■ TASK PROMPT: Repeat exactly, and only, the lines below starting at the line that contains "git clone https://git.yoctoproject.org/meta-intel" and ending at the line that contains "5. Set up BitBake configurations.", inclusive of both.

■ SOURCE MATERIAL:
------

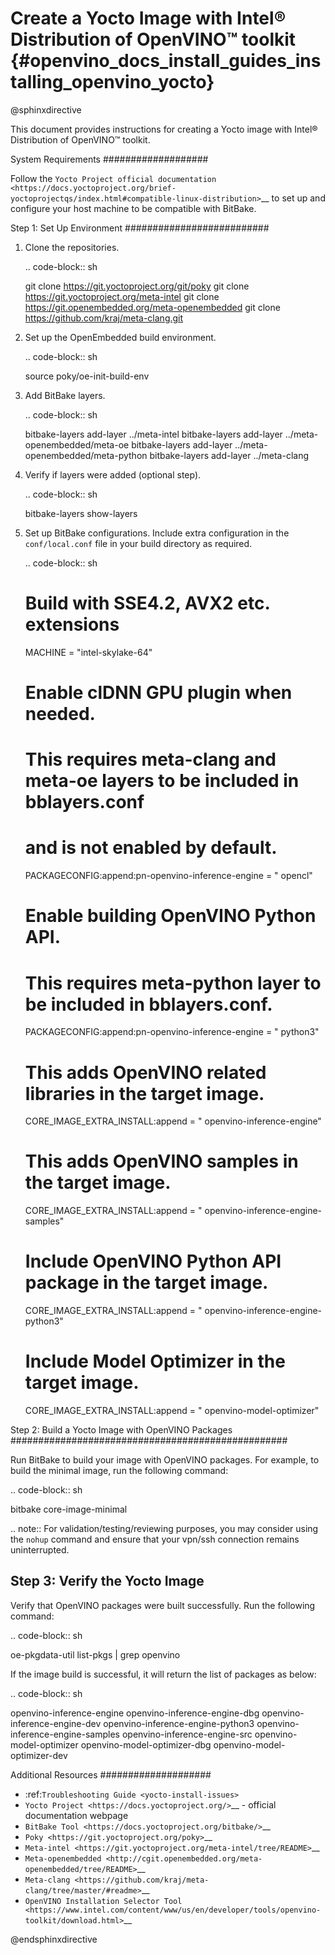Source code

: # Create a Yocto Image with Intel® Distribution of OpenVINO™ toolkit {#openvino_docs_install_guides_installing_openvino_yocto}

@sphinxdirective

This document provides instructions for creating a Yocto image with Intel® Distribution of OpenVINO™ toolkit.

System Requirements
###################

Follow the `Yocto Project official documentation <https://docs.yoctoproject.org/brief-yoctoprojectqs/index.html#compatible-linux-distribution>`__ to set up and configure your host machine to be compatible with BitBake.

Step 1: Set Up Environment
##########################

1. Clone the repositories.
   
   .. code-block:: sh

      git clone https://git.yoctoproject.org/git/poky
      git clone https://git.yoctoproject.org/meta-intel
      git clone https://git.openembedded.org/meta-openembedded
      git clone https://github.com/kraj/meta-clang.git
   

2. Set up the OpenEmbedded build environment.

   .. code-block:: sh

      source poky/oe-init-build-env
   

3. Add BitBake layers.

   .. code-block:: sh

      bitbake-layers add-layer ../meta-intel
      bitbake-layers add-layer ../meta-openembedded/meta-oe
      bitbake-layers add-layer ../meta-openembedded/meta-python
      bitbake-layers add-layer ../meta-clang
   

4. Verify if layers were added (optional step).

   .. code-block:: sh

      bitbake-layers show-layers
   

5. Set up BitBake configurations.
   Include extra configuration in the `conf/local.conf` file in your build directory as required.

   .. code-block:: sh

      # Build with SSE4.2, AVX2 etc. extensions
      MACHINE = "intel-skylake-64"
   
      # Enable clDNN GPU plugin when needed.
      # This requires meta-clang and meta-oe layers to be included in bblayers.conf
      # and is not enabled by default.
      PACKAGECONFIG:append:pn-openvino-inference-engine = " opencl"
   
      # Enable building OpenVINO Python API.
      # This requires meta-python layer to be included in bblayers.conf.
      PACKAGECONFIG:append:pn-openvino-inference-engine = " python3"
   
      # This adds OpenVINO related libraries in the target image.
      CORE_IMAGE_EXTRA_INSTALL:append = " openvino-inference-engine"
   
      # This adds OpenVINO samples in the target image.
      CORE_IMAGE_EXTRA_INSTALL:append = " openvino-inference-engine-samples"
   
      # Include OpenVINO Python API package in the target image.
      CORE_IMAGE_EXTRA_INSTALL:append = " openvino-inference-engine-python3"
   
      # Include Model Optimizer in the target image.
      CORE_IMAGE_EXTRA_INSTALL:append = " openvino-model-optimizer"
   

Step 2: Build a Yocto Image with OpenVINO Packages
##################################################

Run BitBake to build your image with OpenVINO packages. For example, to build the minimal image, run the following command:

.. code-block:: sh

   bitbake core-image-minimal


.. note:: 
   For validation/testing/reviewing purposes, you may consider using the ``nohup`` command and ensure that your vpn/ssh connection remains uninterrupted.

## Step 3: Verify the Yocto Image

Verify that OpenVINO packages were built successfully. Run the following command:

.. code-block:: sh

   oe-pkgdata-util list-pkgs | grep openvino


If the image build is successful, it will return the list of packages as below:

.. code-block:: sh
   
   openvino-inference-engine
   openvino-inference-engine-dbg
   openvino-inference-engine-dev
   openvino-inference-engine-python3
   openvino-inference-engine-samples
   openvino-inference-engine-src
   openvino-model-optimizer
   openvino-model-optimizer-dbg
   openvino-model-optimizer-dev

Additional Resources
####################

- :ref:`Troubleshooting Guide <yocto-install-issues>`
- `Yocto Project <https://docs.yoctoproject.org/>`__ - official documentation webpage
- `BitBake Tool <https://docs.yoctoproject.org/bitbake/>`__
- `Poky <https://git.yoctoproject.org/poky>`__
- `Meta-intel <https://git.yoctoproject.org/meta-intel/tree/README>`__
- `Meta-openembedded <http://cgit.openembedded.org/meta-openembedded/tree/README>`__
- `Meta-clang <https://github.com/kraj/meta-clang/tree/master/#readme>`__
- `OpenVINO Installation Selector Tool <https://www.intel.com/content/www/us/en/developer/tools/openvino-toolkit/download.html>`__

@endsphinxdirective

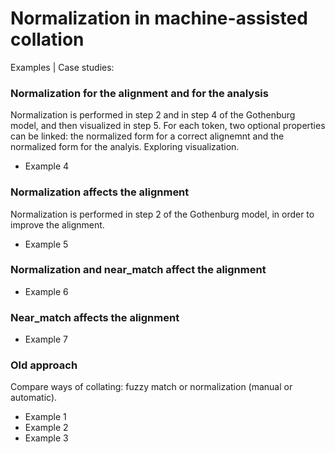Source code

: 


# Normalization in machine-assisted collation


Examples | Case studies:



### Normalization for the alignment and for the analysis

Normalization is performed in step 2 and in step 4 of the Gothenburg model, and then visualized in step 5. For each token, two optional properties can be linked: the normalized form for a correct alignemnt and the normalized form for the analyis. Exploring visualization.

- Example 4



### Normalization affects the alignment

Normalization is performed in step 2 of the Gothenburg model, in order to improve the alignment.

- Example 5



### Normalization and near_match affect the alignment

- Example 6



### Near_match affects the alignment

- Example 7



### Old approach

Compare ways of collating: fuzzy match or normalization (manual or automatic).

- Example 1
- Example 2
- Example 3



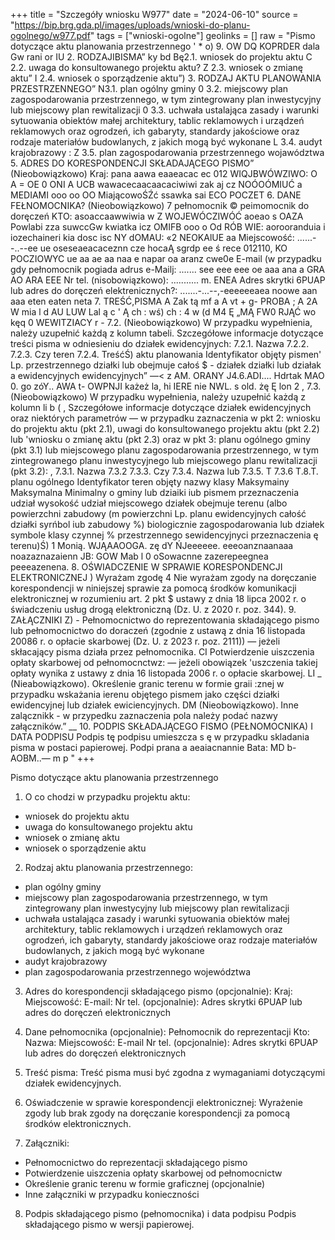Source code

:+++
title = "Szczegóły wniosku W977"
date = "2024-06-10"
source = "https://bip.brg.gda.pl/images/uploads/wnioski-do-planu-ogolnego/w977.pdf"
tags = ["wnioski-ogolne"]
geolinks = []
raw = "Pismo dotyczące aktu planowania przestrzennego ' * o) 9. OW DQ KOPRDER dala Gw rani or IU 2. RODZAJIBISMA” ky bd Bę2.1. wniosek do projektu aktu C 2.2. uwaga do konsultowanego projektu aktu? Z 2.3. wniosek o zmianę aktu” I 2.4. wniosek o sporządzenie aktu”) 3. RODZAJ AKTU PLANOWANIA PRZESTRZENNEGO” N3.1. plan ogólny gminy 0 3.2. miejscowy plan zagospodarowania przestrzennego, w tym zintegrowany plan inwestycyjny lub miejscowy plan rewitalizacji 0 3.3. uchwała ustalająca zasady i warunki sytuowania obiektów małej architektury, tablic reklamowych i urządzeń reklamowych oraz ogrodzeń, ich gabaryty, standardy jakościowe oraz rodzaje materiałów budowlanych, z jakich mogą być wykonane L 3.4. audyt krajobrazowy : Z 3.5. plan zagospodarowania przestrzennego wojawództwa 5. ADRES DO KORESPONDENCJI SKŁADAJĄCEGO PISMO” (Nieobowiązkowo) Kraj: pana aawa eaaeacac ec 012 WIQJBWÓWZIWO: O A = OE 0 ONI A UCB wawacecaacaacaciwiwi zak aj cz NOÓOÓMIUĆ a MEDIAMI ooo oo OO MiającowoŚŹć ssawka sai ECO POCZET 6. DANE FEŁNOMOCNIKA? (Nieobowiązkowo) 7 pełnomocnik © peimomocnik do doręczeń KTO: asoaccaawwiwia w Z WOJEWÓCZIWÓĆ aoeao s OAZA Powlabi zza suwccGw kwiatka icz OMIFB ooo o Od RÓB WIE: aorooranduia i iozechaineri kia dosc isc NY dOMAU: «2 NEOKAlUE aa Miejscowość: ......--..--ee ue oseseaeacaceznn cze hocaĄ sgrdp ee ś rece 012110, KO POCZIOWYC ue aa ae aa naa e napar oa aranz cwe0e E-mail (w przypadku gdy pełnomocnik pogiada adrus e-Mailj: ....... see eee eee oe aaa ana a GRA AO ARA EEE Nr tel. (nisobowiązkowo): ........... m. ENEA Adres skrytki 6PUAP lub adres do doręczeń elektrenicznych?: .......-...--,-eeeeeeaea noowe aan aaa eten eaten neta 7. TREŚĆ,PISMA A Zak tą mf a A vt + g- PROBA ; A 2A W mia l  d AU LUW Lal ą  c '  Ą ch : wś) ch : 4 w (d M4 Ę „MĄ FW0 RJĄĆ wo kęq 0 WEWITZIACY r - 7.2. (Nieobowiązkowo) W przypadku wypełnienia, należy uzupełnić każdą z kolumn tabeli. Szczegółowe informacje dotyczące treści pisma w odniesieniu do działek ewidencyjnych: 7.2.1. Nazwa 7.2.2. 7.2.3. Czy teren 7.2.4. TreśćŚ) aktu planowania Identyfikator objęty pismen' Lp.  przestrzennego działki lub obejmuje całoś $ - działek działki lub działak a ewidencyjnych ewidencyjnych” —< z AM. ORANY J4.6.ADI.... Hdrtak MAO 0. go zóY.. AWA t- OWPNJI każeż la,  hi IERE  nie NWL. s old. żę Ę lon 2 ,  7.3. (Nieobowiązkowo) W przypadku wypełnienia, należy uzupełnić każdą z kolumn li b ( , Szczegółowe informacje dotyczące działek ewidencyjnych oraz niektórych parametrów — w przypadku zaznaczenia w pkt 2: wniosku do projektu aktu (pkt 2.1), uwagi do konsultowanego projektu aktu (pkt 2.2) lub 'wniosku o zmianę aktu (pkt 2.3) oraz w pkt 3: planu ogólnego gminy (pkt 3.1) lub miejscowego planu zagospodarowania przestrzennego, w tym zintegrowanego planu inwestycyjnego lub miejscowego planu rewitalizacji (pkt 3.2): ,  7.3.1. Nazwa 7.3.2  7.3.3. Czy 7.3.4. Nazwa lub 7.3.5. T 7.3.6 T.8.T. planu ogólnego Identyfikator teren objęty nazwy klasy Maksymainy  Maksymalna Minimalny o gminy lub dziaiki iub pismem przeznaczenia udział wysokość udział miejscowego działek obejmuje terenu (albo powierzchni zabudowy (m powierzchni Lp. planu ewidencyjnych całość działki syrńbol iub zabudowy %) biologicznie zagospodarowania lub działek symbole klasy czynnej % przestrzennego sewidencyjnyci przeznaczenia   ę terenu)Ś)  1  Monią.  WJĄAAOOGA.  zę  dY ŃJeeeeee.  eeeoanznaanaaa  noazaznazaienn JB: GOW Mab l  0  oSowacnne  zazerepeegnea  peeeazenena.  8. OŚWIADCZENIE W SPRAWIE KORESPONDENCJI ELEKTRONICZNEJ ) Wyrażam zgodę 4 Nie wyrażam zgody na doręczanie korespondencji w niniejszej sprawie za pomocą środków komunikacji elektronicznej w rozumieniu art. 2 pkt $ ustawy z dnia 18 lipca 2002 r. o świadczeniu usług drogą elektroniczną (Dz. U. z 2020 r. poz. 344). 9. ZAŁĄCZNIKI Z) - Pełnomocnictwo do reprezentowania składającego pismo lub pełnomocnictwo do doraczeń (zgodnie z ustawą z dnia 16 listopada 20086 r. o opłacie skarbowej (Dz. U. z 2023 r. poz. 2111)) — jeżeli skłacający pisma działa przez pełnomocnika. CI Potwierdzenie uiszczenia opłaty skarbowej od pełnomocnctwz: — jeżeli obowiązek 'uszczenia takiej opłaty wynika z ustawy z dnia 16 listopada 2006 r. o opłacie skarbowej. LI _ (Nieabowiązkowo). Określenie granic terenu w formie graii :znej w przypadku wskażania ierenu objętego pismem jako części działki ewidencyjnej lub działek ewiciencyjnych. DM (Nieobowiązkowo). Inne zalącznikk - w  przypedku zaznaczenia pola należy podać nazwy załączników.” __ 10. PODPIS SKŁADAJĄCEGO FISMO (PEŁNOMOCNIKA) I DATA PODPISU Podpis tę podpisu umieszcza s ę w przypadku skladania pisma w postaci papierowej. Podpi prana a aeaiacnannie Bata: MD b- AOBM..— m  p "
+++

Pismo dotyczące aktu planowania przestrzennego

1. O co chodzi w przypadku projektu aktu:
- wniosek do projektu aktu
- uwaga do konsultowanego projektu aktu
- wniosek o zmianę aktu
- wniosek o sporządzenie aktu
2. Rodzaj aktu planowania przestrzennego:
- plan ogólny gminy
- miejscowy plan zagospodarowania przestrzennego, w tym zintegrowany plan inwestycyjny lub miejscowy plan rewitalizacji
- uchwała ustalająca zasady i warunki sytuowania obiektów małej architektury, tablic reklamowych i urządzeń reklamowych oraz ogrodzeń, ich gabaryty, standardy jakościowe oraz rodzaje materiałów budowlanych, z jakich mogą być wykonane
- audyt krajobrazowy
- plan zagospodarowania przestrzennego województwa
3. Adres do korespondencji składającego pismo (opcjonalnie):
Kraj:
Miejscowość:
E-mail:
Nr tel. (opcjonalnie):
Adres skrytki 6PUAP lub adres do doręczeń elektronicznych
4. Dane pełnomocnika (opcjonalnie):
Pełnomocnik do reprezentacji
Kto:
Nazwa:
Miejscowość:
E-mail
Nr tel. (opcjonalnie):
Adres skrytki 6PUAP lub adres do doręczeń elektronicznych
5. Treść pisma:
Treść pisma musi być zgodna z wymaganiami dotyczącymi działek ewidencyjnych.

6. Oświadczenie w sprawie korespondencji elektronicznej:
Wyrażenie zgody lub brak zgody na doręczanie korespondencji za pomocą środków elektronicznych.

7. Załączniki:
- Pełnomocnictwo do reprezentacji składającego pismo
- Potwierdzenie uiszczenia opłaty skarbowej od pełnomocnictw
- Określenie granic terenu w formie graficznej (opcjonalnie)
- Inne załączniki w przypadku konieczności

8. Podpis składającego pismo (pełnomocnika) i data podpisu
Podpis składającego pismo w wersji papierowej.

------

■ OUTPUT FOR THIS EXERCISE:
      git clone https://git.yoctoproject.org/meta-intel
      git clone https://git.openembedded.org/meta-openembedded
      git clone https://github.com/kraj/meta-clang.git
   

2. Set up the OpenEmbedded build environment.

   .. code-block:: sh

      source poky/oe-init-build-env
   

3. Add BitBake layers.

   .. code-block:: sh

      bitbake-layers add-layer ../meta-intel
      bitbake-layers add-layer ../meta-openembedded/meta-oe
      bitbake-layers add-layer ../meta-openembedded/meta-python
      bitbake-layers add-layer ../meta-clang
   

4. Verify if layers were added (optional step).

   .. code-block:: sh

      bitbake-layers show-layers
   

5. Set up BitBake configurations.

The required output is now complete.